Dataset excerpts:
▬▬▬▬▬▬
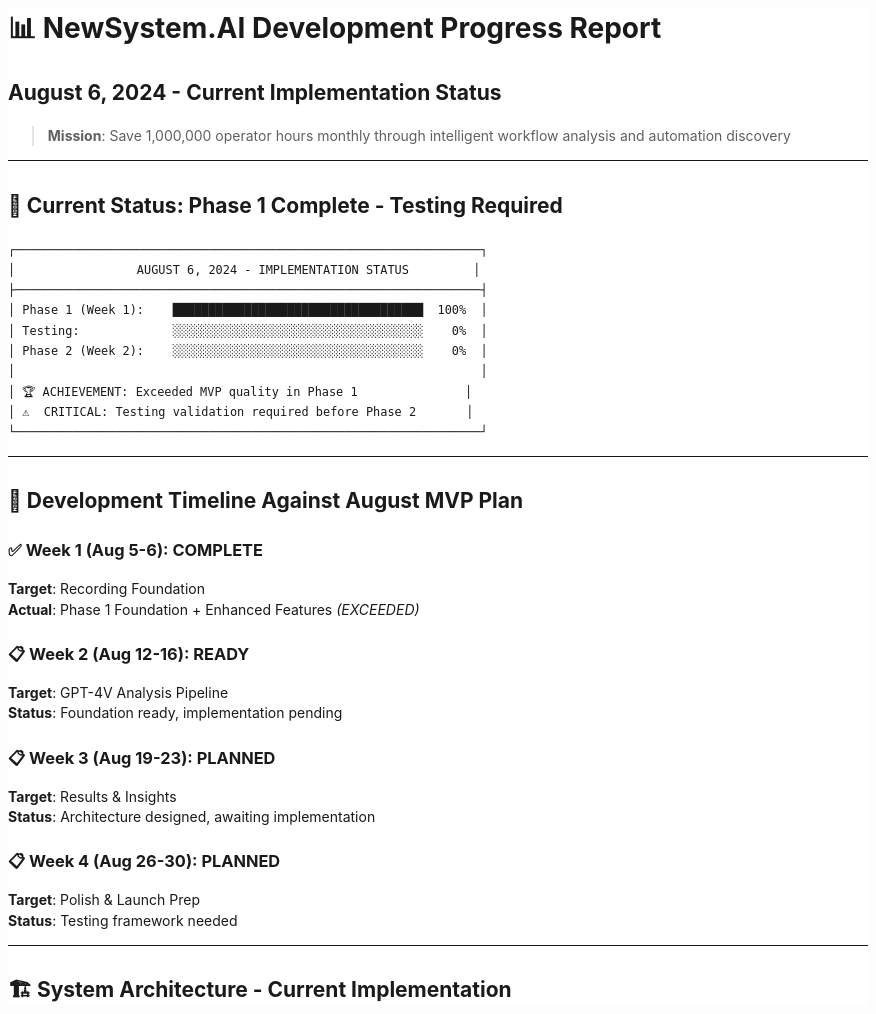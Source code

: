 # 📊 NewSystem.AI Development Progress Report
## August 6, 2024 - Current Implementation Status

> **Mission**: Save 1,000,000 operator hours monthly through intelligent workflow analysis and automation discovery

---

## 🎯 **Current Status: Phase 1 Complete - Testing Required**

```
┌─────────────────────────────────────────────────────────────────┐
│                 AUGUST 6, 2024 - IMPLEMENTATION STATUS         │
├─────────────────────────────────────────────────────────────────┤
│ Phase 1 (Week 1):    ███████████████████████████████████  100%  │
│ Testing:             ░░░░░░░░░░░░░░░░░░░░░░░░░░░░░░░░░░░    0%  │
│ Phase 2 (Week 2):    ░░░░░░░░░░░░░░░░░░░░░░░░░░░░░░░░░░░    0%  │
│                                                                 │
│ 🏆 ACHIEVEMENT: Exceeded MVP quality in Phase 1               │
│ ⚠️  CRITICAL: Testing validation required before Phase 2       │
└─────────────────────────────────────────────────────────────────┘
```

---

## 📅 **Development Timeline Against August MVP Plan**

### **✅ Week 1 (Aug 5-6): COMPLETE** 
**Target**: Recording Foundation  
**Actual**: Phase 1 Foundation + Enhanced Features *(EXCEEDED)*

### **📋 Week 2 (Aug 12-16): READY**
**Target**: GPT-4V Analysis Pipeline  
**Status**: Foundation ready, implementation pending

### **📋 Week 3 (Aug 19-23): PLANNED** 
**Target**: Results & Insights  
**Status**: Architecture designed, awaiting implementation

### **📋 Week 4 (Aug 26-30): PLANNED**
**Target**: Polish & Launch Prep  
**Status**: Testing framework needed

---

## 🏗️ **System Architecture - Current Implementation**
▬▬▬▬▬▬
## Task description
The answer must match the entries above line for line, with the pictures dropped.

## Problem solution
Source code

: # 📊 NewSystem.AI Development Progress Report
## August 6, 2024 - Current Implementation Status

> **Mission**: Save 1,000,000 operator hours monthly through intelligent workflow analysis and automation discovery

---

## 🎯 **Current Status: Phase 1 Complete - Testing Required**

```
┌─────────────────────────────────────────────────────────────────┐
│                 AUGUST 6, 2024 - IMPLEMENTATION STATUS         │
├─────────────────────────────────────────────────────────────────┤
│ Phase 1 (Week 1):    ███████████████████████████████████  100%  │
│ Testing:             ░░░░░░░░░░░░░░░░░░░░░░░░░░░░░░░░░░░    0%  │
│ Phase 2 (Week 2):    ░░░░░░░░░░░░░░░░░░░░░░░░░░░░░░░░░░░    0%  │
│                                                                 │
│ 🏆 ACHIEVEMENT: Exceeded MVP quality in Phase 1               │
│ ⚠️  CRITICAL: Testing validation required before Phase 2       │
└─────────────────────────────────────────────────────────────────┘
```

---

## 📅 **Development Timeline Against August MVP Plan**

### **✅ Week 1 (Aug 5-6): COMPLETE** 
**Target**: Recording Foundation  
**Actual**: Phase 1 Foundation + Enhanced Features *(EXCEEDED)*

### **📋 Week 2 (Aug 12-16): READY**
**Target**: GPT-4V Analysis Pipeline  
**Status**: Foundation ready, implementation pending

### **📋 Week 3 (Aug 19-23): PLANNED** 
**Target**: Results & Insights  
**Status**: Architecture designed, awaiting implementation

### **📋 Week 4 (Aug 26-30): PLANNED**
**Target**: Polish & Launch Prep  
**Status**: Testing framework needed

---

## 🏗️ **System Architecture - Current Implementation**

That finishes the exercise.